Any tips on cleaning? Solvent/detergent recommendations? I don’t want to damage the insulation in the wheels…
Also- I’ve been doing some reading on field-wound motors and I’m unsure if the field is supposed to be series or shunt(parallel)…
For most parts, you can just wash them in hot soapy water and lightly scrub with a toothbrush. It's important to dry everything off quickly, I typically just set parts in front of a fan to dry. I would only wash parts like that if it's completely dismantled, that way everything can dry properly and you can reach everything. For the motor, I might wash removable parts in water, but not the field or armature. I normally clean the commutator and brushes with cotton swabs soaked in isopropyl alcohol, and use toothpicks to clean out the grooves.

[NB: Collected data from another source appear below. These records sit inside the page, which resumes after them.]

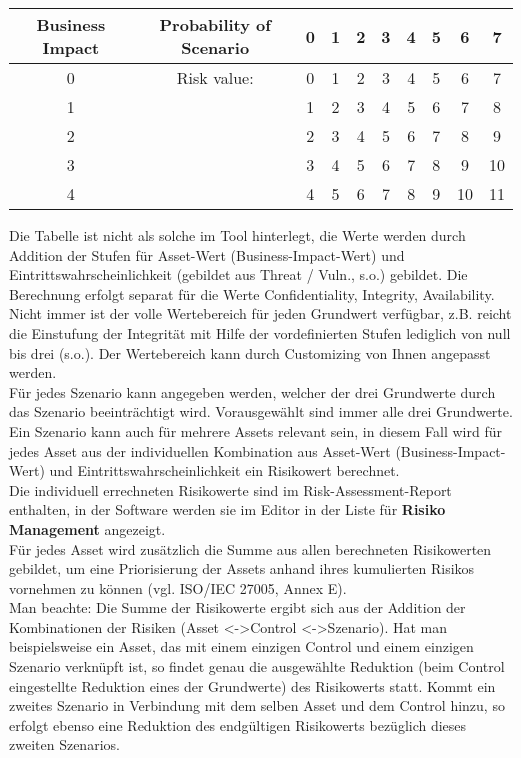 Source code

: \documentclass[a4paper,10pt]{book}
\begin{document}
\begin{longtable}{|c||c|c|c|c|c|c|c|c|c|}
\hline
Business Impact & Probability of Scenario & 0 & 1 & 2 & 3 & 4 & 5 & 6 & 7 \\[10pt] \hline\hline
0 & Risk value: & 0 & 1 & 2 & 3 & 4 & 5 & 6 & 7  \\[10pt] \hline
1 &  & 1 & 2 & 3 & 4 & 5 & 6 & 7 & 8  \\[10pt] \hline
2 &  & 2 & 3 & 4 & 5 & 6 & 7 & 8 & 9  \\[10pt] \hline
3 &  & 3 & 4 & 5 & 6 & 7 & 8 & 9 & 10  \\[10pt] \hline
4 &  & 4 & 5 & 6 & 7 & 8 & 9 & 10 & 11  \\[10pt] \hline
\end{longtable}
Die Tabelle ist nicht als solche im Tool hinterlegt, die Werte werden durch
Addition der Stufen für Asset-Wert (Business-Impact-Wert) und Eintrittswahrscheinlichkeit (gebildet aus Threat / Vuln., s.o.) gebildet.
Die Berechnung erfolgt separat für die Werte Confidentiality, Integrity, Availability. Nicht immer ist der volle Wertebereich für jeden Grundwert
verfügbar, z.B. reicht die Einstufung der Integrität mit Hilfe der vordefinierten Stufen lediglich von null bis drei (s.o.).
Der Wertebereich kann durch Customizing von Ihnen angepasst werden.
\newline\\
Für jedes Szenario kann
angegeben werden, welcher der drei Grundwerte durch das Szenario beeinträchtigt
wird. Vorausgewählt sind immer alle drei Grundwerte.
\newline\\
Ein Szenario kann auch für mehrere Assets relevant sein, in diesem Fall wird
für jedes Asset aus der individuellen Kombination aus Asset-Wert (Business-Impact-Wert) und
Eintrittswahrscheinlichkeit ein Risikowert berechnet.
\newline\\
Die individuell errechneten Risikowerte sind im Risk-Assessment-Report
enthalten, in der Software werden sie im Editor in der Liste für \textbf{Risiko Management} angezeigt.
\newline\\
Für jedes Asset wird zusätzlich die Summe aus allen berechneten Risikowerten
gebildet, um eine Priorisierung der Assets anhand ihres kumulierten Risikos
vornehmen zu können (vgl. ISO/IEC 27005, Annex E).
\newline\\
Man beachte: Die Summe der Risikowerte ergibt sich aus der Addition der Kombinationen der Risiken (Asset \textless-\textgreater Control \textless-\textgreater Szenario).
Hat man beispielsweise ein Asset, das mit einem einzigen Control und einem einzigen Szenario verknüpft ist, so findet genau die ausgewählte
Reduktion (beim Control eingestellte Reduktion eines der Grundwerte) des Risikowerts statt. Kommt ein zweites Szenario in Verbindung mit
dem selben Asset und dem Control hinzu, so erfolgt ebenso eine Reduktion des endgültigen Risikowerts bezüglich dieses zweiten Szenarios.
\end{document}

I think this motor should be series. You would reverse the polarity of the brushes or the field to reverse, both would work. I think reversing the field is more common. Unless this locomotive has a reverse switch or reverse unit, it's forward (or reverse, if wired that way) only. I don't know why it would have a rectifier, that motor should run on AC or DC, it's only when trying to run a DC motor on AC is it necessary.
Thanks! I think the rectifier is a relatively recent addition… it certainly doesn’t match the “patina” of the engine. I’m guessing someone was attempting to make it run and didn’t know what they were doing…
I’ve seen videos of vintage O scale outside 3rd rail engines with a “reverse” switch somewhere on the engine. Apparently those would reverse the polarity of the field, thereby reversing the motor rotation… From my (limited) research/knowledge I don’t see a way to change the direction of the motor “remotely”…
Yeah, a switch like that would be what you would typically find on an engine like this, though a reverse unit, like in most 3-rail engines, would work. I don't know if a reverse unit would tolerate DC though.
I think the reverse switch would be more appropriate for this engine…
I would like to be able to put this engine on the front of a local freight and set cars out, so it would be nice if it could go forward and backwards…
You can hook it up temporarily, although I bet the diode is in there correctly.
You want to wire it up in series, with a way to reverse only the field.
I have a drawing somewhere. I run lots of these motors in older O Scale.
If my half-asleep brain (because I just woke up) is reading the diagram right the field polarity will always be the same, but the armature will match track polarity, meaning I can reverse the motor with the switch on the power pack! Thanks Bob!!!
Best of all, these things are under five bucks, and come in smaller sizes.
It runs! I took the axles out and cleaned and oiled the bearings and all of the rods and valve gear. I noticed a screw missing in one of the binders on the rear axle in the auction photos… turns out it’s not entirely missing, most of it is still in the frame… uh oh… that’s gonna be fun to deal with…
There’s a bit of a bind in the valve gear, and I think it might have something to do with the lift arms being loose on the shaft that runs across the locomotive… the radius rods fall into the full forward position and I think the geometry is off enough that the radius rods are trying to move farther than the valves will allow… I might just tack it all together in the neutral position and call it good…
The rectifier works great, thanks Bob!!
The valve gear can be properly adjusted? That's really cool, quite a rare feature. Most models have it permanently fixed in a slightly forward position. You wouldn't want it in neutral, the valve gear won't be as animated. It sounds like the bell cranks are loose on their shaft? I would solder them in place to the shaft, being very careful to make sure that both sides are in the same position. I had to do that on my Pacific or they'd just flop around. You've probably done it already, but remember to oil the valve spindle too - those need to slide freely.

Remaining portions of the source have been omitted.